Residents of Msindweni informal settlement, Khayelitsha, say their toilets have not been serviced since May. The area reeks of faeces which come out of broken pipes.

“Even while the janitors were still working, they never bothered to clean some toilets that were blocked,” says resident Nomanenekazi Hlobo.

She keeps one toilet locked with a padlock. She cleans and disinfects it for her and her neighbours’ use.

Long lines form at the few usable toilets when people return from work and school. Some people break the padlocks with hammers and people fight over places in the queues.

Residents can also use toilets located at a nearby taxi rank, but have to pay R2. Some residents of Island informal settlement also use the Msindweni toilets. “We want the City of Cape Town to give Island residents their own toilets,” says Hlobo.

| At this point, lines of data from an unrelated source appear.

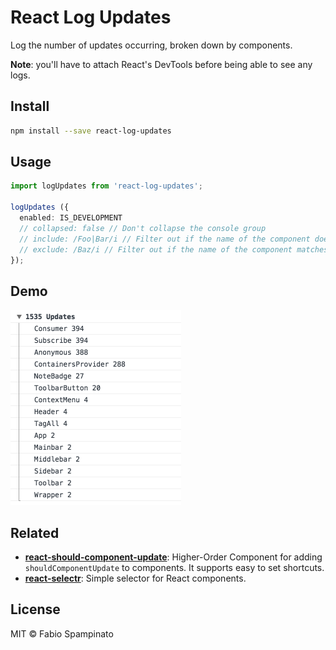# React Log Updates

Log the number of updates occurring, broken down by components.

**Note**: you'll have to attach React's DevTools before being able to see any logs.

## Install

```sh
npm install --save react-log-updates
```

## Usage

```ts
import logUpdates from 'react-log-updates';

logUpdates ({
  enabled: IS_DEVELOPMENT
  // collapsed: false // Don't collapse the console group
  // include: /Foo|Bar/i // Filter out if the name of the component doesn't match this regex
  // exclude: /Baz/i // Filter out if the name of the component matches this regex
});
```

## Demo

<img width="273" src="resources/demo.png" alt="Example Output" />

## Related

- **[react-should-component-update](https://github.com/fabiospampinato/react-should-component-update)**: Higher-Order Component for adding `shouldComponentUpdate` to components. It supports easy to set shortcuts.
- **[react-selectr](https://github.com/fabiospampinato/react-selectr)**: Simple selector for React components.

## License

MIT © Fabio Spampinato
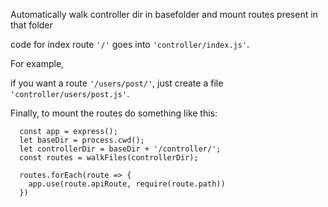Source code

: Automatically walk controller dir in basefolder and mount routes present in that folder

code for index route `'/'` goes into `'controller/index.js'`.

For example, 

if you want a route `'/users/post/'`, just create a file `'controller/users/post.js'`.

Finally, to mount the routes do something like this:

```
  const app = express();
  let baseDir = process.cwd();
  let controllerDir = baseDir + '/controller/'; 
  const routes = walkFiles(controllerDir);

  routes.forEach(route => {
    app.use(route.apiRoute, require(route.path))
  })
```
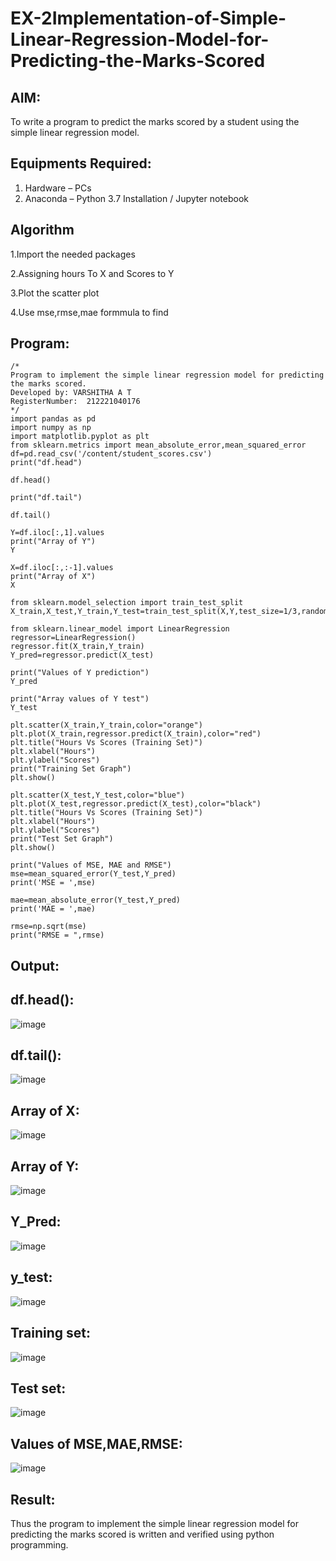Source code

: # EX-2Implementation-of-Simple-Linear-Regression-Model-for-Predicting-the-Marks-Scored

## AIM:
To write a program to predict the marks scored by a student using the simple linear regression model.

## Equipments Required:
1. Hardware – PCs
2. Anaconda – Python 3.7 Installation / Jupyter notebook

## Algorithm
1.Import the needed packages

2.Assigning hours To X and Scores to Y

3.Plot the scatter plot

4.Use mse,rmse,mae formmula to find 

## Program:
```
/*
Program to implement the simple linear regression model for predicting the marks scored.
Developed by: VARSHITHA A T
RegisterNumber:  212221040176
*/
import pandas as pd
import numpy as np
import matplotlib.pyplot as plt
from sklearn.metrics import mean_absolute_error,mean_squared_error
df=pd.read_csv('/content/student_scores.csv')
print("df.head")

df.head()

print("df.tail")

df.tail()

Y=df.iloc[:,1].values
print("Array of Y")
Y

X=df.iloc[:,:-1].values
print("Array of X")
X

from sklearn.model_selection import train_test_split
X_train,X_test,Y_train,Y_test=train_test_split(X,Y,test_size=1/3,random_state=0)

from sklearn.linear_model import LinearRegression
regressor=LinearRegression()
regressor.fit(X_train,Y_train)
Y_pred=regressor.predict(X_test)

print("Values of Y prediction")
Y_pred

print("Array values of Y test")
Y_test

plt.scatter(X_train,Y_train,color="orange")
plt.plot(X_train,regressor.predict(X_train),color="red")
plt.title("Hours Vs Scores (Training Set)")
plt.xlabel("Hours")
plt.ylabel("Scores")
print("Training Set Graph")
plt.show()

plt.scatter(X_test,Y_test,color="blue")
plt.plot(X_test,regressor.predict(X_test),color="black")
plt.title("Hours Vs Scores (Training Set)")
plt.xlabel("Hours")
plt.ylabel("Scores")
print("Test Set Graph")
plt.show()

print("Values of MSE, MAE and RMSE")
mse=mean_squared_error(Y_test,Y_pred)
print('MSE = ',mse)

mae=mean_absolute_error(Y_test,Y_pred)
print('MAE = ',mae)

rmse=np.sqrt(mse)
print("RMSE = ",rmse)
```

## Output:
## df.head():
![image](https://github.com/varshithathirumalachari/Implementation-of-Simple-Linear-Regression-Model-for-Predicting-the-Marks-Scored/assets/131793193/5f6b2573-e2cc-4f99-ae06-d8f5a52a0e1b)
## df.tail():
![image](https://github.com/varshithathirumalachari/Implementation-of-Simple-Linear-Regression-Model-for-Predicting-the-Marks-Scored/assets/131793193/70c7b853-a85c-472e-a957-52e6ed569723)
## Array of X:
![image](https://github.com/varshithathirumalachari/Implementation-of-Simple-Linear-Regression-Model-for-Predicting-the-Marks-Scored/assets/131793193/717a6515-e9a0-423a-9c7b-59743183716a)
## Array of Y:
![image](https://github.com/varshithathirumalachari/Implementation-of-Simple-Linear-Regression-Model-for-Predicting-the-Marks-Scored/assets/131793193/b28b0294-727b-4e1e-ab1f-fdda9e25ed60)
## Y_Pred:
![image](https://github.com/varshithathirumalachari/Implementation-of-Simple-Linear-Regression-Model-for-Predicting-the-Marks-Scored/assets/131793193/ae1b73b6-30b9-4ace-8e7f-0230d5978a08)
## y_test:
![image](https://github.com/varshithathirumalachari/Implementation-of-Simple-Linear-Regression-Model-for-Predicting-the-Marks-Scored/assets/131793193/f4b2651d-3dd3-4f01-b17c-63cb243b2a76)
## Training set:
![image](https://github.com/varshithathirumalachari/Implementation-of-Simple-Linear-Regression-Model-for-Predicting-the-Marks-Scored/assets/131793193/daedd2e2-bc75-4db8-938a-1793e7a5bce4)
## Test set:
![image](https://github.com/varshithathirumalachari/Implementation-of-Simple-Linear-Regression-Model-for-Predicting-the-Marks-Scored/assets/131793193/0ec6f281-4bd1-49f5-8e4e-2129a885994c)
## Values of MSE,MAE,RMSE:
![image](https://github.com/varshithathirumalachari/Implementation-of-Simple-Linear-Regression-Model-for-Predicting-the-Marks-Scored/assets/131793193/36d4003a-d73c-4df1-b16c-704ace2e469b)

## Result:
Thus the program to implement the simple linear regression model for predicting the marks scored is written and verified using python programming.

“You step on shit as you walk past kids who are relieving themselves outside their family shacks … While we do laundry at the toilet taps, we breath unbearable stench from the dirty loos,” says Nandipha Hlobo.

Community leader Bavuyise Ngcwazi said the City installed 50 toilets around 2008 and another 50 in 2014.

“The cause of the blockages is that the City takes long to hire new janitors to replace the ones whose contract expired in May … We want the City to send plumbers to take the old toilets apart, clean the pipes, toilet seats, cisterns … or replace the toilets with new ones,” said Ngcwazi.

He said they reported the problems with the toilets two months ago.

Mayco member for water and waste Xanthea Limberg said, “The appointment of the new set of janitors was slightly delayed” due to inaccurate information on the City database. “Also, there were no registered candidates from Msindweni on the City’s database. Names were then procured via the City’s subcouncil office. One of the requirements of this program is that janitors employed to work in specific areas are residents of that particular informal settlement. The appointment of new janitors is in the interviewing stage … The City would like to apologise for any inconvenience caused by this delay.”

“Teams are on site every day clearing blockages but until such time as illegal dumping into the system is stopped, the problem will persist, at the expense of the broader community.”

“The City was not aware of these blocked toilets [Msindweni] until receipt of this media query. The City’s maintenance team has visited the site and have unblocked the toilets.”

“Residents of the Island settlement had illegally invaded the land that they are currently occupying. The chemical toilets that are situated in the Island settlement were meant for Emsindweni residents. Residents of the Island settlement moved the toilets from Emsindweni settlement to their settlement. The Island settlement needs to be recognised and declared as a settlement first before basic services can be provided,” said Limberg.

“The contractor used to clean the mobile toilets but stopped after the community packed the toilets together in order to create space to build shacks during the illegal occupation of land on the Island settlement.”

Island community leader Nonceba Ndlebe said shack dwellers no longer used the mobile toilets in Island as they were filthy, but only a few people from Island went to use Msindweni toilets. “Most of us would rather shit in the bushes than in the dirty mobile toilets. Those who work defecate at work,” she said.